Bizler, fert fert iman, ibadet ve ahlakımızı düzeltmedikçe, toplum ahlaklı bir toplum olamayacaktır. Gidişat düzelmeyecektir. Kaosların, kargaşaların, toplumsal buhranların sonu gelmeyecektir. Çünkü toplumlar fertlerden meydana gelir. Dolayısıyla fertler manevi yönden hasta olursa, toplum da hasta olur.



Kuvveden fiile geçmeyen bir din, topluma pek bir şey kazandırmaz. İyiliklerin yaygınlaşması sadece temennilerle gerçekleşmez. Erdemin, faziletin sohbetlerin konusu olması güzel bir şeydir. Dolayısıyla ahlaklı bir toplumun oluşması için bu gerekli ancak yeterli değildir. (Bakara, 2/44.)



Şu hâlde imanın kalplere yerleşmesi, duygulara, düşüncelere hükmetmesi lazımdır. İnsanın iç dünyasında tevhit şuurunun yerleşmesi gerekir. Aksi takdirde Allah’a yürekten bağlı hayır ve hasenat için yarışan bir toplum oluşmaz. (Mü’minûn, 23/60-61.) Yine insanın kalbinde hesap şuurunun kökleşmesi gerekir. Yoksa toplumda hak ve hukuka riayet edilmez. Şiddetin, acımasızlığın ve toplumsal dramların ardı arkası kesilmez.

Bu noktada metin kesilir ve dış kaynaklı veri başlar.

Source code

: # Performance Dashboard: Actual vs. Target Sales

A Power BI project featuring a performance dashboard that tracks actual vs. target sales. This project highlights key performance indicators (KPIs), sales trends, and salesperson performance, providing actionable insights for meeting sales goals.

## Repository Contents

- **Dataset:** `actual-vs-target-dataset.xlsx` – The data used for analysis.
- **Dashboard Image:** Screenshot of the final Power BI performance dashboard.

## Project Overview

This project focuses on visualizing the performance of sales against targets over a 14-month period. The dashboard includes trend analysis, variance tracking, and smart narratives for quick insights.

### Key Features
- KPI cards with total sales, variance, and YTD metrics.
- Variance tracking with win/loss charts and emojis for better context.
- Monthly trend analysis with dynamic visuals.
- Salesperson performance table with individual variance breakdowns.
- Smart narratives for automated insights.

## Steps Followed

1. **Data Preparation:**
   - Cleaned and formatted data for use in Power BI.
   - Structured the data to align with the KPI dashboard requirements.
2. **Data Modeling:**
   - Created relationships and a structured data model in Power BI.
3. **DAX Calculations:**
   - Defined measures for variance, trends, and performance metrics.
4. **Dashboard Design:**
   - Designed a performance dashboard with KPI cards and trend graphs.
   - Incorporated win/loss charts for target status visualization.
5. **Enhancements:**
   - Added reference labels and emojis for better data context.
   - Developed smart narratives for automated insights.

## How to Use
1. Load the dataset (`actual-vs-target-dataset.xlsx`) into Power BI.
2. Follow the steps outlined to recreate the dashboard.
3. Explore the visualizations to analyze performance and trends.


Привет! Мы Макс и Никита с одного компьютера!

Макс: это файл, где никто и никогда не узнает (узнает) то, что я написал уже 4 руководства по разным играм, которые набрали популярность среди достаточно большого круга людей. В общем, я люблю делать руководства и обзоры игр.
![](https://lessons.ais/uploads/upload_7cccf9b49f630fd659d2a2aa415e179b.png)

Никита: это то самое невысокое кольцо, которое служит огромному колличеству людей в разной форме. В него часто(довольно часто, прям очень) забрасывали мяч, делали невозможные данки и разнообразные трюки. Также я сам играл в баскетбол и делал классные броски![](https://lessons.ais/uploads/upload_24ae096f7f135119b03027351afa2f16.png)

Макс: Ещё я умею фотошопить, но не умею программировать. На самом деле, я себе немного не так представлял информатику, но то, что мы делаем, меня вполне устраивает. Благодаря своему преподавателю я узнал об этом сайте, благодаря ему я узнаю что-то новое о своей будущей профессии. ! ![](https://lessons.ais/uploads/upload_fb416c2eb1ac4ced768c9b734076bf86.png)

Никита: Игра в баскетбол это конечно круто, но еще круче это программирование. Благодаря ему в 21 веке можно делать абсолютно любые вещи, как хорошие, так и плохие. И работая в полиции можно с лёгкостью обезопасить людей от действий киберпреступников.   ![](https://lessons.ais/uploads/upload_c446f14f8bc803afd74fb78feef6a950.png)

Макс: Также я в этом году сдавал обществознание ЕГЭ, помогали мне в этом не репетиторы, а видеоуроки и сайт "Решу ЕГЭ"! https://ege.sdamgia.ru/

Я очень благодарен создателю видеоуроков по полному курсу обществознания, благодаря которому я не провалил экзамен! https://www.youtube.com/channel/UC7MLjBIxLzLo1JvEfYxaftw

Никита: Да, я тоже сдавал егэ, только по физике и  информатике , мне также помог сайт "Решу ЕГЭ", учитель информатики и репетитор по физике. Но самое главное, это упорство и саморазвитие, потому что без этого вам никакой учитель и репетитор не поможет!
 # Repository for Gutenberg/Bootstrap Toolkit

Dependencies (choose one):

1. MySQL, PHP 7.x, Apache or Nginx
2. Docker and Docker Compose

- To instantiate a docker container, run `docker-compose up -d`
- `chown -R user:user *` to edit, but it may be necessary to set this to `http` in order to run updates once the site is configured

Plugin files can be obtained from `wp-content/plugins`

Öncelikle duyguların, düşüncelerin, ideallerin değişmesi gerekmektedir. Çünkü batıla, şerre kapılan fertlerin, bir merhamet toplumu oluşturması düşünülemez. Günaha batan insanların, bir hayır toplumu meydana getirmeleri gerçekçi olmaz. İç dünyalarında sulh ve sükûneti hâkim kılamayanların, toplumlarında sulh ve selameti ikame etmeleri mümkün değildir. Yine nefislerini fitne ve fesattan temizleyemeyenlerin, toplumlarını kaostan ve kargaşadan temizlemeleri beklenemez. Çünkü toplumu bizler meydana getiriyoruz. Dolayısıyla değişmeye öncelikle bizim talip olmamız gerekir.



Kur’an önce bizim nefsimize buyruğumuzu geçirmemizi, onu arındırmamızı emreder. Bu, bizim manevi kurtuluşumuzun temel şartıdır. İçsel disiplinin sağlanması her toplum için geçerli önemli bir ilkeyi de ortaya koyar. Çünkü iç dünyasını ve iradesini disipline eden topluluklar gelişmekte ve kalkınmaktadırlar. Dolayısıyla nefsine hâkim olamayan insan ve toplulukların başkalarına yol ve yöntem öğretmesi mümkün değildir. Yine iç dünyasına egemen olamayan insan ve toplumların dış dünyada etkinlik ve egemenliklerinden bahsedemeyiz.



Şu hâlde önce iç dünyamızda bir bahar iklimine ihtiyacımız vardır. Bir gül mevsiminin şartlarını hazırlamalıyız. Vahyin bahar yağmurları ile gönlümüz ıslanmalıdır. Nefisteki dikenleri, zararlı, zehirli otları temizlemeliyiz. Sonra titiz bir bahçıvan gibi gönlümüzün verimli topraklarını işlemeliyiz. Orada rengârenk çiçekler, mis kokulu güller yetiştirmeliyiz. Çünkü iç dünyalarını imar edemeyenlerin dış dünyalarında umranı/medeniyeti inşa etmeleri mümkün değildir.